The way the host handles these calls demonstrates the function of these programs. Usually, the host identifies the government body or official responsible for the caller’s plight and confronts them on air. Bu Rashid’s method allows him to publicly address problems experienced by UAE citizens while channeling the anger towards government employees.
Last year, Ali Al-Mazrouei called the program to express discontent over his low income. The co-host at that time, Yaqoub Al-Alwadhi, criticized Al Mazrouei and mocked him on air. Al-Awadhi told the caller that he should be grateful for the government instead of criticizing it.
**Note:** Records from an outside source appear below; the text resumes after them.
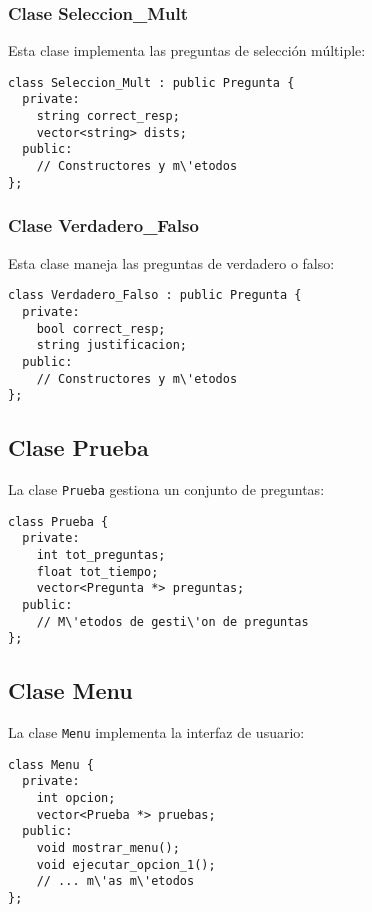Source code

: \documentclass[12pt]{article}
\begin{document}
\subsubsection{Clase Seleccion\_Mult}
Esta clase implementa las preguntas de selecci\'on m\'ultiple:

\begin{lstlisting}[style=customc]
class Seleccion_Mult : public Pregunta {  
  private:
    string correct_resp;
    vector<string> dists;
  public:
    // Constructores y m\'etodos
};
\end{lstlisting}

\subsubsection{Clase Verdadero\_Falso}
Esta clase maneja las preguntas de verdadero o falso:

\begin{lstlisting}[style=customc]
class Verdadero_Falso : public Pregunta {
  private:
    bool correct_resp;
    string justificacion;
  public:
    // Constructores y m\'etodos
};
\end{lstlisting}

\subsection{Clase Prueba}
La clase \texttt{Prueba} gestiona un conjunto de preguntas:

\begin{lstlisting}[style=customc]
class Prueba {
  private:
    int tot_preguntas;
    float tot_tiempo;
    vector<Pregunta *> preguntas;
  public:
    // M\'etodos de gesti\'on de preguntas
};
\end{lstlisting}

\subsection{Clase Menu}
La clase \texttt{Menu} implementa la interfaz de usuario:

\begin{lstlisting}[style=customc]
class Menu {
  private:
    int opcion;
    vector<Prueba *> pruebas;
  public:
    void mostrar_menu();
    void ejecutar_opcion_1();
    // ... m\'as m\'etodos
};
\end{lstlisting}
\end{document}

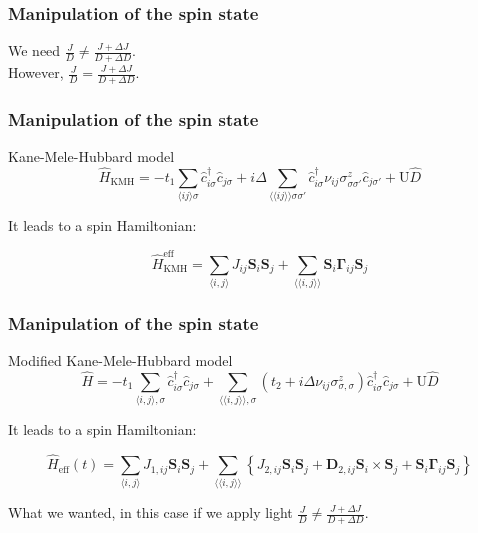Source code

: \documentclass{beamer}
\newcommand{\bs}[1] {\boldsymbol{#1}}
\begin{document}
\begin{frame}
\frametitle{Manipulation of the spin state}
We need $\frac{J}{D} \neq \frac{J+\Delta J}{D+\Delta D}$.
\\[10mm]
However, $\frac{J}{D} = \frac{J+\Delta J}{D+\Delta D}$.
\end{frame}

\begin{frame}
\frametitle{Manipulation of the spin state}
\begin{block}{Kane-Mele-Hubbard model}
\begin{equation}
\hat{H}_{\text{KMH}} = -t_1\sum_{\langle i j \rangle \sigma} \hat{c}^{\dagger}_{i\sigma}\hat{c}_{j\sigma} + i\Delta \sum_{\langle \langle i j \rangle \rangle \sigma \sigma'} \hat{c}^{\dagger}_{i\sigma} \nu_{ij} \sigma^z_{\sigma \sigma'} \hat{c}_{j\sigma'} + \text{U}\hat{D}\nonumber
\end{equation}

It leads to a spin Hamiltonian:

\begin{equation}
\hat{H}_{\text{KMH}}^{\text{eff}} = \sum_{\langle i,j \rangle} J_{ij} \bs{S}_i \bs{S}_j + \sum_{\langle \langle i,j \rangle \rangle} \bs{S}_i \bs{\Gamma}_{ij} \bs{S}_j \nonumber
\end{equation}

\end{block}
\end{frame}

\begin{frame}
\frametitle{Manipulation of the spin state}
\begin{block}{Modified Kane-Mele-Hubbard model}
\begin{equation}
\hat{H} = - t_1\sum_{\langle i,j \rangle, \sigma} \hat{c}_{i \sigma}^\dagger \hat{c}_{j \sigma} + 
	\sum_{\langle \langle i,j \rangle \rangle, \sigma}(t_2 + i\Delta\nu_{ij}\sigma^z_{\sigma, \sigma})\hat{c}_{i \sigma}^\dagger \hat{c}_{j \sigma} + 
	\text{U}\hat{D}\nonumber
\end{equation}

It leads to a spin Hamiltonian:

\begin{equation}
\hat{H}_{\text{eff}}(t) = \sum_{\langle i,j \rangle} J_{1,ij}\bs{S}_i\bs{S}_j + \sum_{\langle \langle i,j \rangle \rangle} \left\{ J_{2,ij}\bs{S}_i\bs{S}_j + \bs{D}_{2,ij} \bs{S}_i \times \bs{S}_j + \bs{S}_i \bs{\Gamma}_{ij} \bs{S}_j \right\} \nonumber
\end{equation}

What we wanted, in this case if we apply light $\frac{J}{D} \neq \frac{J+\Delta J}{D + \Delta D}$.

\end{block}
\end{frame}
\end{document}
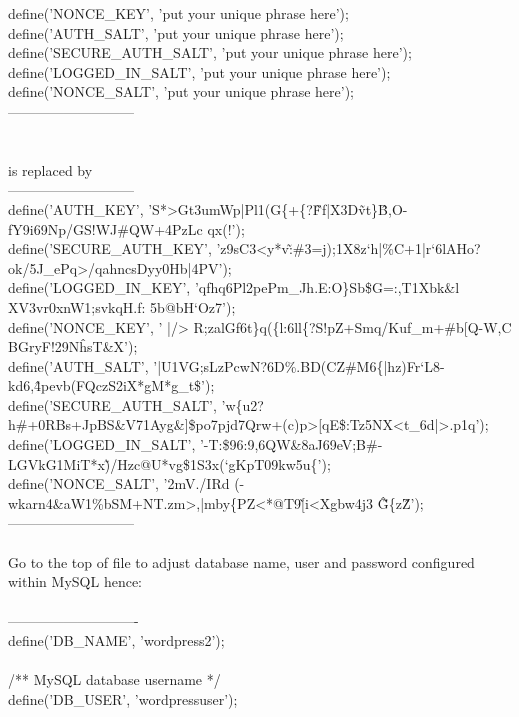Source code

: \documentclass[10pt,a4paper]{article}
\begin{document}
{{{{{{{{{{{{{{{{define('NONCE\_KEY',        'put your unique phrase here');\\
define('AUTH\_SALT',        'put your unique phrase here');\\
define('SECURE\_AUTH\_SALT', 'put your unique phrase here');\\
define('LOGGED\_IN\_SALT',   'put your unique phrase here');\\
define('NONCE\_SALT',       'put your unique phrase here');\\
---------------------------\\
\\
\\
is replaced by\\
---------------------------\\
define('AUTH\_KEY',         'S*>Gt3umWp|Pl1(G\{+\{?\~Ff|X3D\~vt\}\^B,O-fY9i69Np/GS!WJ\#QW+4PzLc qx(!');\\
define('SECURE\_AUTH\_KEY',  'z9sC3<y*v\~:\#3=j);1X8z`h|\%C+1|r`6lAHo?ok/5J\_ePq>/qahncsDyy0Hb|4PV');\\
define('LOGGED\_IN\_KEY',    'qfhq6Pl2pePm\_Jh.E:O\}Sb\$G=:,T1Xbk\&l XV3vr0xnW1;svkqH.f: 5b@bH`Oz7');\\
define('NONCE\_KEY',        ' |/> R;zalGf6t\}q(\{l:6ll\{?S!pZ+Smq/Kuf\_m+\#b[Q-W,C BGryF!29N\^hsT\&X');\\
define('AUTH\_SALT',        '|U1VG;sLzPcwN?6D\%.BD(CZ\#M6\{|hz)Fr`L8-kd6,\^4pevb(FQczS2iX*gM*g\_t\$');\\
define('SECURE\_AUTH\_SALT', 'w\{u2?h\#+0RBs+JpBS\&V71Ayg\&]\$po7pjd7Qrw+(c)p>[qE\$:Tz5NX<t\_6d|>.p1q');\\
define('LOGGED\_IN\_SALT',   '-T:\$96:9,6QW\&8aJ69eV;B\#-LGVkG1MiT*x\~)/Hzc@U*vg\$1S3x(`gKpT09kw5u\{');\\
define('NONCE\_SALT',       '2mV./IRd (-wkarn4\&aW1\%bSM+NT.zm>,|mby\{PZ<*@T9\~[i<Xgbw4j3 \~\^G\{z\^Z');\\
---------------------------\\
\\
Go to the top of file to adjust database name, user and password configured within MySQL hence:\\
\\
----------------------------\\
define('DB\_NAME', 'wordpress2');\\
\\
/** MySQL database username */\\
define('DB\_USER', 'wordpressuser');\\
\\
}}}}}}}}}}}}}}}}
\end{document}
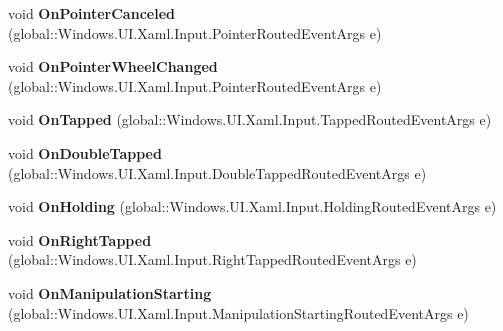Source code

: \begin{DoxyCompactItemize}
void {\bfseries On\+Pointer\+Canceled} (global\+::\+Windows.\+U\+I.\+Xaml.\+Input.\+Pointer\+Routed\+Event\+Args e)
\item 
\mbox{\label{interface_windows_1_1_u_i_1_1_xaml_1_1_controls_1_1_i_control_overrides_a718444e3da7d52bbefe627be97c6acb1}} 
void {\bfseries On\+Pointer\+Wheel\+Changed} (global\+::\+Windows.\+U\+I.\+Xaml.\+Input.\+Pointer\+Routed\+Event\+Args e)
\item 
\mbox{\label{interface_windows_1_1_u_i_1_1_xaml_1_1_controls_1_1_i_control_overrides_a03ba05ffb887e2d5b8a4e46f27ed4817}} 
void {\bfseries On\+Tapped} (global\+::\+Windows.\+U\+I.\+Xaml.\+Input.\+Tapped\+Routed\+Event\+Args e)
\item 
\mbox{\label{interface_windows_1_1_u_i_1_1_xaml_1_1_controls_1_1_i_control_overrides_a5a5f4e8f42a2fe161802c62c49b6876c}} 
void {\bfseries On\+Double\+Tapped} (global\+::\+Windows.\+U\+I.\+Xaml.\+Input.\+Double\+Tapped\+Routed\+Event\+Args e)
\item 
\mbox{\label{interface_windows_1_1_u_i_1_1_xaml_1_1_controls_1_1_i_control_overrides_a92652b416b1ff3a471b4cf7226c1f60f}} 
void {\bfseries On\+Holding} (global\+::\+Windows.\+U\+I.\+Xaml.\+Input.\+Holding\+Routed\+Event\+Args e)
\item 
\mbox{\label{interface_windows_1_1_u_i_1_1_xaml_1_1_controls_1_1_i_control_overrides_a5fbc80a16d3e6c89a86a5b99d3cca69f}} 
void {\bfseries On\+Right\+Tapped} (global\+::\+Windows.\+U\+I.\+Xaml.\+Input.\+Right\+Tapped\+Routed\+Event\+Args e)
\item 
\mbox{\label{interface_windows_1_1_u_i_1_1_xaml_1_1_controls_1_1_i_control_overrides_aa77c2f27ff19f19ddb9d11c56eb88ecf}} 
void {\bfseries On\+Manipulation\+Starting} (global\+::\+Windows.\+U\+I.\+Xaml.\+Input.\+Manipulation\+Starting\+Routed\+Event\+Args e)
\item 
\mbox{\label{interface_windows_1_1_u_i_1_1_xaml_1_1_controls_1_1_i_control_overrides_a21b1d1b2b1ecdec91300370cf68756eb}} 

\end{DoxyCompactItemize}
The confrontation between the two escalated to public outrage, causing Al-Awadhi to lose his job at the request of the Crown Prince of Ajman, Sheikh Ammar bin Humaid Al Nuaimi. Following his dismissal, Al-Awadhi said that he was merely trying to protect the UAE’s reputation.
Moreover, Sheikh Mohammed bin Rashid, Ruler of Dubai, also stepped in to demonstrate his disapproval. He requested a detailed report from the Ministry of Community Development and a plan to address the problem of UAE nationals with limited income. Sheikh Mohammed also commented on the importance of media “as a tool for catering to the wellbeing of citizens“.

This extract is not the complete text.